> _Work request_: Scan the entries for the word "Hashtag", and copy every line where it appears.

> _Available data_:
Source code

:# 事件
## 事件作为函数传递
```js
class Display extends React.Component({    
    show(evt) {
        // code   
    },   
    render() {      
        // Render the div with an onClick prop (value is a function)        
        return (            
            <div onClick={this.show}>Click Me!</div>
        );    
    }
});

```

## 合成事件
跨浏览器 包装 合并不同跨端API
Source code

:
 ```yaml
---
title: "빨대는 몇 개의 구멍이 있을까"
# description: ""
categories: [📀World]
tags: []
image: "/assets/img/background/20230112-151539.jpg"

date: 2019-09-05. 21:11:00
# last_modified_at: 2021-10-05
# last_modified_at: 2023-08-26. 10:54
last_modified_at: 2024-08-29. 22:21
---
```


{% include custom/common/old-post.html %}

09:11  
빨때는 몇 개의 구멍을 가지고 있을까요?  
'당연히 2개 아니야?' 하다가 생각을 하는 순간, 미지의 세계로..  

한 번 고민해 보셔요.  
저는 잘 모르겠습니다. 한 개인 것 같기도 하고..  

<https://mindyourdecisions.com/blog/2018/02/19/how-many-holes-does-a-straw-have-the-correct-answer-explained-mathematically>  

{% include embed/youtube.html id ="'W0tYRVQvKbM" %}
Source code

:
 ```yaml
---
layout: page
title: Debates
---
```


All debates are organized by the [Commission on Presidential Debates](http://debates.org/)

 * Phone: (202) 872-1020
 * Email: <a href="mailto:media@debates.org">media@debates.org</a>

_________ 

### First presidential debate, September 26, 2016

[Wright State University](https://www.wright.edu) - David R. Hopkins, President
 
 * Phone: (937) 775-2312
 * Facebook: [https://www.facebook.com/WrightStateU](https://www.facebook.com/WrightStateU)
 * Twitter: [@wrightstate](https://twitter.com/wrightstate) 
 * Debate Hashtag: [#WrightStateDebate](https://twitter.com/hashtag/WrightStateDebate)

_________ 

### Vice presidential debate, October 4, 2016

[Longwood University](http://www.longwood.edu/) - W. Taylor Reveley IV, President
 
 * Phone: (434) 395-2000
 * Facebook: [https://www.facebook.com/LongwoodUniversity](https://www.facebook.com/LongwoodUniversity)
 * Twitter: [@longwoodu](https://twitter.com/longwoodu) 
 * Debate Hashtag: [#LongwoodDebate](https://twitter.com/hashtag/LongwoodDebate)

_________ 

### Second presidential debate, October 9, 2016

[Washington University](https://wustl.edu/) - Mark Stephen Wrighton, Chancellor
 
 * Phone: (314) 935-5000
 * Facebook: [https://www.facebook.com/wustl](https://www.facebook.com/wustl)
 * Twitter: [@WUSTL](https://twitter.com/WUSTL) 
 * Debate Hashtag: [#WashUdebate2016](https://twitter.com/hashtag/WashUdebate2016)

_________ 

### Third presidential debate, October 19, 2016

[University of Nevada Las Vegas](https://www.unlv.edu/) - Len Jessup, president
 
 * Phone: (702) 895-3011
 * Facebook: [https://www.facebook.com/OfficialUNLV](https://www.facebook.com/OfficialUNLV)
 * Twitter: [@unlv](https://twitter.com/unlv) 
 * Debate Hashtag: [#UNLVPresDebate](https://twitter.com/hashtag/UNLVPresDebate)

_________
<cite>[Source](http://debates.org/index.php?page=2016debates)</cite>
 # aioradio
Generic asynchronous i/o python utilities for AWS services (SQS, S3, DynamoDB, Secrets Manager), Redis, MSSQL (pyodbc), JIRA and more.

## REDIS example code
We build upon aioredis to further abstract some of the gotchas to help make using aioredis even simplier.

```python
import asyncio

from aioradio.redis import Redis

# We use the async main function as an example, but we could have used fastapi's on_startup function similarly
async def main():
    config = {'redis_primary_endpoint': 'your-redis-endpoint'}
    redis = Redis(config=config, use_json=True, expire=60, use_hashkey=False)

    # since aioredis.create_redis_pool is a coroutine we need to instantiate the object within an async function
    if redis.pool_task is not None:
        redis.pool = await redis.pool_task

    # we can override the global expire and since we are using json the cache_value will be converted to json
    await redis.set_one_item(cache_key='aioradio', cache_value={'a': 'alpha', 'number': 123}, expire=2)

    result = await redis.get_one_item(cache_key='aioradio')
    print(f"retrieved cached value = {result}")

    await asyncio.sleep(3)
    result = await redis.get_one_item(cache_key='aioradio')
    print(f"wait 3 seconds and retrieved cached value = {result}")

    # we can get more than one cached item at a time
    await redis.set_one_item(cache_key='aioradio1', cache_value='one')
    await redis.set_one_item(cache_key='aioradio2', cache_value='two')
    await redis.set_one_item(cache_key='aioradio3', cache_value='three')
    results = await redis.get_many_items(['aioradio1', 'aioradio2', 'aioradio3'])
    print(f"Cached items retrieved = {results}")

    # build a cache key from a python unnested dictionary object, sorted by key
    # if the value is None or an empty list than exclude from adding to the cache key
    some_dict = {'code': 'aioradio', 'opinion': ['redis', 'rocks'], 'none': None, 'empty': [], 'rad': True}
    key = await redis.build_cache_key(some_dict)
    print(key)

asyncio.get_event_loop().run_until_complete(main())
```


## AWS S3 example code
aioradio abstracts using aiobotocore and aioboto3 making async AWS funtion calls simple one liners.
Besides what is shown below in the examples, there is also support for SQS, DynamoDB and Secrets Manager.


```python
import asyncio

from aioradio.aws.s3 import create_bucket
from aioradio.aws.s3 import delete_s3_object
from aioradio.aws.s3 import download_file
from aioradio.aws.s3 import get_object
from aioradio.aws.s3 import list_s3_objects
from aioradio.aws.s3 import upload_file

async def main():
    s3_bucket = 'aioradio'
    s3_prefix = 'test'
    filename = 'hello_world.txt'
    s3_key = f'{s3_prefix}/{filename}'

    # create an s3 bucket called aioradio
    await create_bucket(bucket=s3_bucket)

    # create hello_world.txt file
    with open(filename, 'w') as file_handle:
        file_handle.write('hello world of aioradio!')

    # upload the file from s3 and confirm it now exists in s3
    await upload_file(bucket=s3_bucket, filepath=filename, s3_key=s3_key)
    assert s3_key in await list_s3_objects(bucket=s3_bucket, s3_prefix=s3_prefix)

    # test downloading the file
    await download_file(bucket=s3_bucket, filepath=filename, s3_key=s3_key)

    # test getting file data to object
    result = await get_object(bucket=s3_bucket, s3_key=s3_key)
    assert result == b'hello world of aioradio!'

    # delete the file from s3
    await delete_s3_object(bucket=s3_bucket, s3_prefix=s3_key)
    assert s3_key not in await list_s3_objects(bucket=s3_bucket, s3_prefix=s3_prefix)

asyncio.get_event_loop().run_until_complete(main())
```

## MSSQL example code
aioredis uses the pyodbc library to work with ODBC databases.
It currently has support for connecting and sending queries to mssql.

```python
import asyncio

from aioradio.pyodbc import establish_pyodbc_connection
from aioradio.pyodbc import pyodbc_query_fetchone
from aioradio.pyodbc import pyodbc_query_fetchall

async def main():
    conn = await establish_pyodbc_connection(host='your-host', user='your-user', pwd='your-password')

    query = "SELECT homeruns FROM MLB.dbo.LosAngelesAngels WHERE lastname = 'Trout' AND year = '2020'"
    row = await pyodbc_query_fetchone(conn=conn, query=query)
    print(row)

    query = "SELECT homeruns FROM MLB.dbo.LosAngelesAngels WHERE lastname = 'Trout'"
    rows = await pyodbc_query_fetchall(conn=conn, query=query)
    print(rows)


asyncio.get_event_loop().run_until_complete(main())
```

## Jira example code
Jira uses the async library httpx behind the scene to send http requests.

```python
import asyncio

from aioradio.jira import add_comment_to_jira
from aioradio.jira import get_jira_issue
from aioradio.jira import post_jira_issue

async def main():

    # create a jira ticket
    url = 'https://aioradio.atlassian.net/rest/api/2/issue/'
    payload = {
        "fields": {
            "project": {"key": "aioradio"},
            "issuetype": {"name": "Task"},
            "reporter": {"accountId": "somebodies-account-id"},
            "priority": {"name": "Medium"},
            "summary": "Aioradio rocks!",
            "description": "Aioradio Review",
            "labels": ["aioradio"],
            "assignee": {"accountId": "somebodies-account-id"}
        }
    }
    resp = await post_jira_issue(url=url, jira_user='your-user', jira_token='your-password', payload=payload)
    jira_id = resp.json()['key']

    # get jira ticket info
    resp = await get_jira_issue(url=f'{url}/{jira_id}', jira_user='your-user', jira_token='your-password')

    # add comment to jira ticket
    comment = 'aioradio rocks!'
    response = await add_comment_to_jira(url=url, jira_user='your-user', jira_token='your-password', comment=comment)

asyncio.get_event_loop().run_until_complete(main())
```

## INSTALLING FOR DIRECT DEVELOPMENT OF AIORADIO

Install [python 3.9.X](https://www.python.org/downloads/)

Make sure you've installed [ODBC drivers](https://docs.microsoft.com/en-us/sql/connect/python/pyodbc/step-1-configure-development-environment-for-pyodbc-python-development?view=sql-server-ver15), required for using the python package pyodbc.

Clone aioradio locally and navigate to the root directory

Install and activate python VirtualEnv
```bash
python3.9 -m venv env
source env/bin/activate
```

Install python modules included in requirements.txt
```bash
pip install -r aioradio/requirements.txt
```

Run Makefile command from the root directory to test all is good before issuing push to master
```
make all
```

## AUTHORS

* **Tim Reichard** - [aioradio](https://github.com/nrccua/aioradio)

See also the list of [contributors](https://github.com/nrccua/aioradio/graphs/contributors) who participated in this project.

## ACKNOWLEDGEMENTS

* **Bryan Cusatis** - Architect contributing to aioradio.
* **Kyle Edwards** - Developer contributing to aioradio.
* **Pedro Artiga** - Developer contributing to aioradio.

> _Reply to the exercise_:
 * Debate Hashtag: [#WrightStateDebate](https://twitter.com/hashtag/WrightStateDebate)
 * Debate Hashtag: [#LongwoodDebate](https://twitter.com/hashtag/LongwoodDebate)
 * Debate Hashtag: [#WashUdebate2016](https://twitter.com/hashtag/WashUdebate2016)
 * Debate Hashtag: [#UNLVPresDebate](https://twitter.com/hashtag/UNLVPresDebate)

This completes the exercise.